Moving to my seat towards the back of the plane was like being a car with an accident in my lane during rush hour – it took ten times longer than it should have. I was so jumpy and shaky because of how anxious I was, that every solitary thing that happened was snatched up quickly by my senses. Every move was enlarged and elongated. The old woman in 12B’s perfume filled the whole plane with its peppery overtones, like potpourri. Finally, I arrived to my seat. I slid my bag under my seat, and looked around. Much to my chagrin, I looked to my right, and next to me was none other than Adam Levitt himself. Naturally, I smiled gently and sat down with my face forward, and slipped on my headphones. I wanted to shut off everything that had to do with going to England for the time being, and just relax. I had at least ten more hours to think about homesickness, Adam Levitt, and everything else that could go wrong on the trip. But even if it was just for take-off, I’d be inside my own head and only thinking about the next song on the playlist.
OK, Natalie, I told myself, just zone out. I clicked my iPod on and scrolled down to the playlist I made a week before, and then closed my eyes. I heard intricate guitar and a man joining in later, “Hey there Delilah, what’s it like in New York City…” Dad always sings this song. Quickly, I flipped to the next one. “Well I’m going home, back to the place where I belong, where your love has always been enough for me…” I shut my iPod off. I want to go home. What am I even doing here? I’m not ready. Clearly, “zoning out” wasn’t working for me.
Not even twenty minutes into the trip, I was crying. Wow, I thought, that’s just like me, to be the first and only one crying. I was determined to suppress every doubt that I had. So by instinct, I pulled out the notebook that I labeled TRAVEL JOURNAL in thick black marker. I began to pour onto the page. My pencil flew so fast; it was like my thoughts were being transferred directly from my head to the page:
“I’m so scared. The plane’s taking off and I can’t turn around anymore. This is really it. I’m really going to England. I want to be changed by this newly found independence, but I think it’s hard to change when you’re so afraid. I don’t even know why I’m so afraid, because I don’t even know what to expect. Maybe my overactive imagination is what’s actually frightening to me. I want to see mom right now more than anything”

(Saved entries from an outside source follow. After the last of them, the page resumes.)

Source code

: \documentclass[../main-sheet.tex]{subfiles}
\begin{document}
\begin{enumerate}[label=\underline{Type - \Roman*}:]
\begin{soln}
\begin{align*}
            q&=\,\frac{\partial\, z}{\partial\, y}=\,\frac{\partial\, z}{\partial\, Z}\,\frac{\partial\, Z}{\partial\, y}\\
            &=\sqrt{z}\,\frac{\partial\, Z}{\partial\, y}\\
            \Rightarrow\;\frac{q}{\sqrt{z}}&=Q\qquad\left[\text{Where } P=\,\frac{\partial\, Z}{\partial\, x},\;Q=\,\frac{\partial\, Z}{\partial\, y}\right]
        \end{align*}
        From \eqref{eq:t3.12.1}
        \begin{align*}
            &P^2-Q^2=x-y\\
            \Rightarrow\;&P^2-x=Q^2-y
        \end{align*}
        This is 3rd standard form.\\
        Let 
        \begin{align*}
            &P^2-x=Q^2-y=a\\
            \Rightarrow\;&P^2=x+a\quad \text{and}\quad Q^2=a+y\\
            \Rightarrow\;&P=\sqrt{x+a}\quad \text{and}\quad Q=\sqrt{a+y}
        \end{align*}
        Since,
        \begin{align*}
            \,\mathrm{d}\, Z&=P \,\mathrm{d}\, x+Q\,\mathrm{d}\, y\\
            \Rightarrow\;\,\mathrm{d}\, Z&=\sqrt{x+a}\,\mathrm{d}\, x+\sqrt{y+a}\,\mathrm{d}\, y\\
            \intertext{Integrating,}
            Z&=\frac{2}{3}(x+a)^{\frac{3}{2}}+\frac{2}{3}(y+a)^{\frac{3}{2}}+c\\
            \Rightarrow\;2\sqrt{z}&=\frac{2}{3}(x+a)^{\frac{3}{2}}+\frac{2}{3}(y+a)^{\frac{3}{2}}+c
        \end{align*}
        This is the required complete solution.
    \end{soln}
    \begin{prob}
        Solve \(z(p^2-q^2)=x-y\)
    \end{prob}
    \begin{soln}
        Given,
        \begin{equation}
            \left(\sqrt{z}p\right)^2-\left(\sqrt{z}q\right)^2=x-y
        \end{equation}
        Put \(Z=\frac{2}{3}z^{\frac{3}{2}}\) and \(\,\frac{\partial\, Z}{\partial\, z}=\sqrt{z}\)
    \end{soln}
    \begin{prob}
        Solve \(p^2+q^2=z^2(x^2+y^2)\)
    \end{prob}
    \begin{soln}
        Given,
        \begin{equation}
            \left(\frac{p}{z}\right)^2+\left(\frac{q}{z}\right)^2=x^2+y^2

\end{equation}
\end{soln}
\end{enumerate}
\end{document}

A tear hit my page, so I looked around to make sure no one saw. No once was watching, but when I looked at Adam, I saw that he was getting a little weepy himself. I laughed quietly, in spite of myself, and then quickly prayed that he didn’t hear me. After all, I was crying too.
At that point, I softened towards him. Something about seeing him in his round glasses and buttoned-up maroon polo, with his lanky arms on his face made me feel sympathetic. It felt good that I wasn’t the only one who was upset. In retrospect, the person that I really didn’t want to be with was the person who unintentionally taught me the first lesson of self-sufficiency: when you want something, you have to go for it with no regrets, and with full force. The thing that bothered me about Adam Levitt was that he seemed so timid and unmotivated; and when I was crying, I was being what I didn’t want to be – like Adam. It was then that I realized that I wanted to prove that I could do this. I wanted to show everyone that, even if it was just for the next thirty days, I could have courage; that I was going to make something beautiful of my life; and mostly that I was going places, and nothing was going to stop me.